→ **About this task**:
When you reproduce the entries below, keep each one exact and drop any pictures.

(Document images with source code)

★ ★ ★ ★ ★ ★ ★

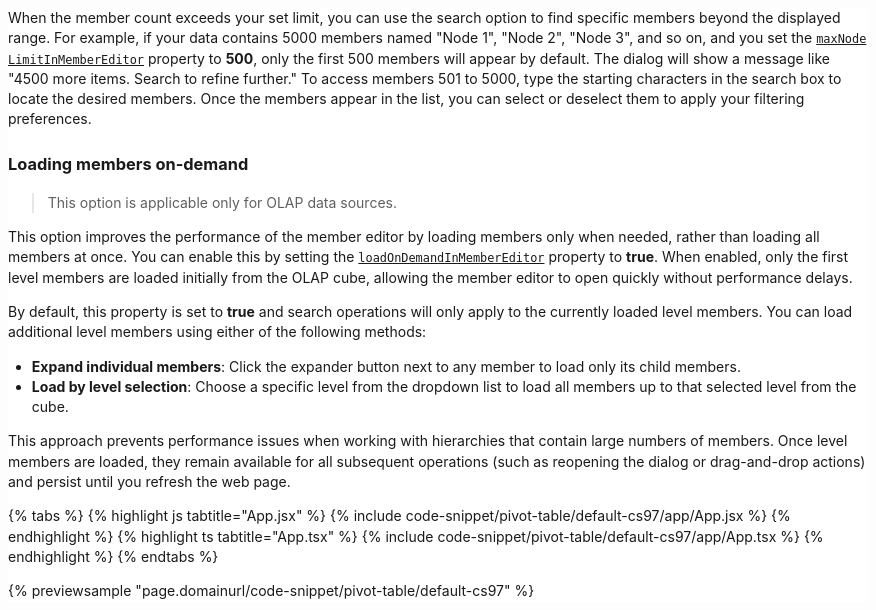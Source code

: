 When the member count exceeds your set limit, you can use the search option to find specific members beyond the displayed range. For example, if your data contains 5000 members named "Node 1", "Node 2", "Node 3", and so on, and you set the [`maxNodeLimitInMemberEditor`](https://ej2.syncfusion.com/react/documentation/api/pivotview/#maxnodelimitinmembereditor) property to **500**, only the first 500 members will appear by default. The dialog will show a message like "4500 more items. Search to refine further." To access members 501 to 5000, type the starting characters in the search box to locate the desired members. Once the members appear in the list, you can select or deselect them to apply your filtering preferences.

### Loading members on-demand

> This option is applicable only for OLAP data sources.

This option improves the performance of the member editor by loading members only when needed, rather than loading all members at once. You can enable this by setting the [`loadOnDemandInMemberEditor`](https://ej2.syncfusion.com/react/documentation/api/pivotview/#loadondemandinmembereditor) property to **true**. When enabled, only the first level members are loaded initially from the OLAP cube, allowing the member editor to open quickly without performance delays.

By default, this property is set to **true** and search operations will only apply to the currently loaded level members. You can load additional level members using either of the following methods:

* **Expand individual members**: Click the expander button next to any member to load only its child members.
* **Load by level selection**: Choose a specific level from the dropdown list to load all members up to that selected level from the cube.

This approach prevents performance issues when working with hierarchies that contain large numbers of members. Once level members are loaded, they remain available for all subsequent operations (such as reopening the dialog or drag-and-drop actions) and persist until you refresh the web page.

{% tabs %}
{% highlight js tabtitle="App.jsx" %}
{% include code-snippet/pivot-table/default-cs97/app/App.jsx %}
{% endhighlight %}
{% highlight ts tabtitle="App.tsx" %}
{% include code-snippet/pivot-table/default-cs97/app/App.tsx %}
{% endhighlight %}
{% endtabs %}

{% previewsample "page.domainurl/code-snippet/pivot-table/default-cs97" %}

★ ★ ★ ★ ★ ★ ★

→ **The answer**:
Source code

: When the member count exceeds your set limit, you can use the search option to find specific members beyond the displayed range. For example, if your data contains 5000 members named "Node 1", "Node 2", "Node 3", and so on, and you set the [`maxNodeLimitInMemberEditor`](https://ej2.syncfusion.com/react/documentation/api/pivotview/#maxnodelimitinmembereditor) property to **500**, only the first 500 members will appear by default. The dialog will show a message like "4500 more items. Search to refine further." To access members 501 to 5000, type the starting characters in the search box to locate the desired members. Once the members appear in the list, you can select or deselect them to apply your filtering preferences.

### Loading members on-demand

> This option is applicable only for OLAP data sources.

This option improves the performance of the member editor by loading members only when needed, rather than loading all members at once. You can enable this by setting the [`loadOnDemandInMemberEditor`](https://ej2.syncfusion.com/react/documentation/api/pivotview/#loadondemandinmembereditor) property to **true**. When enabled, only the first level members are loaded initially from the OLAP cube, allowing the member editor to open quickly without performance delays.

By default, this property is set to **true** and search operations will only apply to the currently loaded level members. You can load additional level members using either of the following methods:

* **Expand individual members**: Click the expander button next to any member to load only its child members.
* **Load by level selection**: Choose a specific level from the dropdown list to load all members up to that selected level from the cube.

This approach prevents performance issues when working with hierarchies that contain large numbers of members. Once level members are loaded, they remain available for all subsequent operations (such as reopening the dialog or drag-and-drop actions) and persist until you refresh the web page.

{% tabs %}
{% highlight js tabtitle="App.jsx" %}
{% include code-snippet/pivot-table/default-cs97/app/App.jsx %}
{% endhighlight %}
{% highlight ts tabtitle="App.tsx" %}
{% include code-snippet/pivot-table/default-cs97/app/App.tsx %}
{% endhighlight %}
{% endtabs %}

{% previewsample "page.domainurl/code-snippet/pivot-table/default-cs97" %}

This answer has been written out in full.